Copy every record that follows, word for word.

Exercise input section start

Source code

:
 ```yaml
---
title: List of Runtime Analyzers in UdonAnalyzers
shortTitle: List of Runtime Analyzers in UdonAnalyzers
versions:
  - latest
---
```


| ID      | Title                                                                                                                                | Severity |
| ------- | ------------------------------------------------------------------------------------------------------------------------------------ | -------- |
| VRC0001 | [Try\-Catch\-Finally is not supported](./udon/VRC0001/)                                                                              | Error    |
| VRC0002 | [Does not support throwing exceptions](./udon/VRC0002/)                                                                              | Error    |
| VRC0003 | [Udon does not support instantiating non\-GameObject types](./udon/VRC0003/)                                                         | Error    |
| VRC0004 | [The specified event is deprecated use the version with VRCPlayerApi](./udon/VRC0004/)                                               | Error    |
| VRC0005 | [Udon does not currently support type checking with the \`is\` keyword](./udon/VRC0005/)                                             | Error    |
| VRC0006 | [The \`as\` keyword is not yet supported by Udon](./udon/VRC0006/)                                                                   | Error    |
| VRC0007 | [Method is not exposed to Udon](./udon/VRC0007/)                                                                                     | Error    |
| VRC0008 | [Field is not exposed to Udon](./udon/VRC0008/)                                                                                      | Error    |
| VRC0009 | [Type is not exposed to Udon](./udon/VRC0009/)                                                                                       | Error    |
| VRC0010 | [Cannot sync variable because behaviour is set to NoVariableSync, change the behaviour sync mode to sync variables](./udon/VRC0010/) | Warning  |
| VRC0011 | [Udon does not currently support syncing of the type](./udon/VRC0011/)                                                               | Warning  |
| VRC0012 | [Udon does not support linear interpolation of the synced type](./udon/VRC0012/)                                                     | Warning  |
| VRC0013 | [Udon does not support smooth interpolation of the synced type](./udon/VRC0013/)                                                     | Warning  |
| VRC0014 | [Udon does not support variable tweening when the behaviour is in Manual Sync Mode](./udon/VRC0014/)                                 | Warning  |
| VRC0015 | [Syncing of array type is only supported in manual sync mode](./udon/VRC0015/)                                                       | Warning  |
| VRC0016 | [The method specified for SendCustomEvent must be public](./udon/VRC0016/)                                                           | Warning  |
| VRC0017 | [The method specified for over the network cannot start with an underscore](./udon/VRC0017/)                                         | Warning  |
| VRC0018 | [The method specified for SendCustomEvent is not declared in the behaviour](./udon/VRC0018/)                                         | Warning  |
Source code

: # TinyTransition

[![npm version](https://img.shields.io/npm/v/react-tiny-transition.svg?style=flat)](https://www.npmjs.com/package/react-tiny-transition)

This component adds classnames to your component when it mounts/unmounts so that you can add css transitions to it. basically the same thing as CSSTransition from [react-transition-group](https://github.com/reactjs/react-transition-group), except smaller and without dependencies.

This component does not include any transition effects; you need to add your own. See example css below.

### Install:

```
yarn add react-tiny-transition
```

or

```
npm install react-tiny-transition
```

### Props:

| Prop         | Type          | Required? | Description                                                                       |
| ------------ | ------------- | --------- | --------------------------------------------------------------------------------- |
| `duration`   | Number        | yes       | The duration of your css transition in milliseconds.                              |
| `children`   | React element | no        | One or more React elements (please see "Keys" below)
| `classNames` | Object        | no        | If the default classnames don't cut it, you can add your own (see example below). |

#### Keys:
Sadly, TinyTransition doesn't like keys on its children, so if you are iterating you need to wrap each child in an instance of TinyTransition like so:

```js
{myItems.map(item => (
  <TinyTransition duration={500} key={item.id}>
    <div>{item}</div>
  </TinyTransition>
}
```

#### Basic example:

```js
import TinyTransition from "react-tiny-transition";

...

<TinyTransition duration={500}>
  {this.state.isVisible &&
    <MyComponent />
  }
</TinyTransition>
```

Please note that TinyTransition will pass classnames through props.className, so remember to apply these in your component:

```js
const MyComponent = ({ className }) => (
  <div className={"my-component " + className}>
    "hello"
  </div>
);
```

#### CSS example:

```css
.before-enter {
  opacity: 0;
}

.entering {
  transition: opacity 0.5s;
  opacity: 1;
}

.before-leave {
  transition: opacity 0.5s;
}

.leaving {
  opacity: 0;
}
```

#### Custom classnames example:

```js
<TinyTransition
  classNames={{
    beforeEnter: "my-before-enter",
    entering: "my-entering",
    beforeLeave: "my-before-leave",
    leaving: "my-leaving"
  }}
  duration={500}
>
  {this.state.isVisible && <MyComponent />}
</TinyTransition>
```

Exercise input section end

§ Task solution
Source code

:
 ```yaml
---
title: List of Runtime Analyzers in UdonAnalyzers
shortTitle: List of Runtime Analyzers in UdonAnalyzers
versions:
  - latest
---
```


| ID      | Title                                                                                                                                | Severity |
| ------- | ------------------------------------------------------------------------------------------------------------------------------------ | -------- |
| VRC0001 | [Try\-Catch\-Finally is not supported](./udon/VRC0001/)                                                                              | Error    |
| VRC0002 | [Does not support throwing exceptions](./udon/VRC0002/)                                                                              | Error    |
| VRC0003 | [Udon does not support instantiating non\-GameObject types](./udon/VRC0003/)                                                         | Error    |
| VRC0004 | [The specified event is deprecated use the version with VRCPlayerApi](./udon/VRC0004/)                                               | Error    |
| VRC0005 | [Udon does not currently support type checking with the \`is\` keyword](./udon/VRC0005/)                                             | Error    |
| VRC0006 | [The \`as\` keyword is not yet supported by Udon](./udon/VRC0006/)                                                                   | Error    |
| VRC0007 | [Method is not exposed to Udon](./udon/VRC0007/)                                                                                     | Error    |
| VRC0008 | [Field is not exposed to Udon](./udon/VRC0008/)                                                                                      | Error    |
| VRC0009 | [Type is not exposed to Udon](./udon/VRC0009/)                                                                                       | Error    |
| VRC0010 | [Cannot sync variable because behaviour is set to NoVariableSync, change the behaviour sync mode to sync variables](./udon/VRC0010/) | Warning  |
| VRC0011 | [Udon does not currently support syncing of the type](./udon/VRC0011/)                                                               | Warning  |
| VRC0012 | [Udon does not support linear interpolation of the synced type](./udon/VRC0012/)                                                     | Warning  |
| VRC0013 | [Udon does not support smooth interpolation of the synced type](./udon/VRC0013/)                                                     | Warning  |
| VRC0014 | [Udon does not support variable tweening when the behaviour is in Manual Sync Mode](./udon/VRC0014/)                                 | Warning  |
| VRC0015 | [Syncing of array type is only supported in manual sync mode](./udon/VRC0015/)                                                       | Warning  |
| VRC0016 | [The method specified for SendCustomEvent must be public](./udon/VRC0016/)                                                           | Warning  |
| VRC0017 | [The method specified for over the network cannot start with an underscore](./udon/VRC0017/)                                         | Warning  |
| VRC0018 | [The method specified for SendCustomEvent is not declared in the behaviour](./udon/VRC0018/)                                         | Warning  |
Source code

: # TinyTransition

[![npm version](https://img.shields.io/npm/v/react-tiny-transition.svg?style=flat)](https://www.npmjs.com/package/react-tiny-transition)

This component adds classnames to your component when it mounts/unmounts so that you can add css transitions to it. basically the same thing as CSSTransition from [react-transition-group](https://github.com/reactjs/react-transition-group), except smaller and without dependencies.

This component does not include any transition effects; you need to add your own. See example css below.

### Install:

```
yarn add react-tiny-transition
```

or

```
npm install react-tiny-transition
```

### Props:

| Prop         | Type          | Required? | Description                                                                       |
| ------------ | ------------- | --------- | --------------------------------------------------------------------------------- |
| `duration`   | Number        | yes       | The duration of your css transition in milliseconds.                              |
| `children`   | React element | no        | One or more React elements (please see "Keys" below)
| `classNames` | Object        | no        | If the default classnames don't cut it, you can add your own (see example below). |

#### Keys:
Sadly, TinyTransition doesn't like keys on its children, so if you are iterating you need to wrap each child in an instance of TinyTransition like so:

```js
{myItems.map(item => (
  <TinyTransition duration={500} key={item.id}>
    <div>{item}</div>
  </TinyTransition>
}
```

#### Basic example:

```js
import TinyTransition from "react-tiny-transition";

...

<TinyTransition duration={500}>
  {this.state.isVisible &&
    <MyComponent />
  }
</TinyTransition>
```

Please note that TinyTransition will pass classnames through props.className, so remember to apply these in your component:

```js
const MyComponent = ({ className }) => (
  <div className={"my-component " + className}>
    "hello"
  </div>
);
```

#### CSS example:

```css
.before-enter {
  opacity: 0;
}

.entering {
  transition: opacity 0.5s;
  opacity: 1;
}

.before-leave {
  transition: opacity 0.5s;
}

.leaving {
  opacity: 0;
}
```

#### Custom classnames example:

```js
<TinyTransition
  classNames={{
    beforeEnter: "my-before-enter",
    entering: "my-entering",
    beforeLeave: "my-before-leave",
    leaving: "my-leaving"
  }}
  duration={500}
>
  {this.state.isVisible && <MyComponent />}
</TinyTransition>
```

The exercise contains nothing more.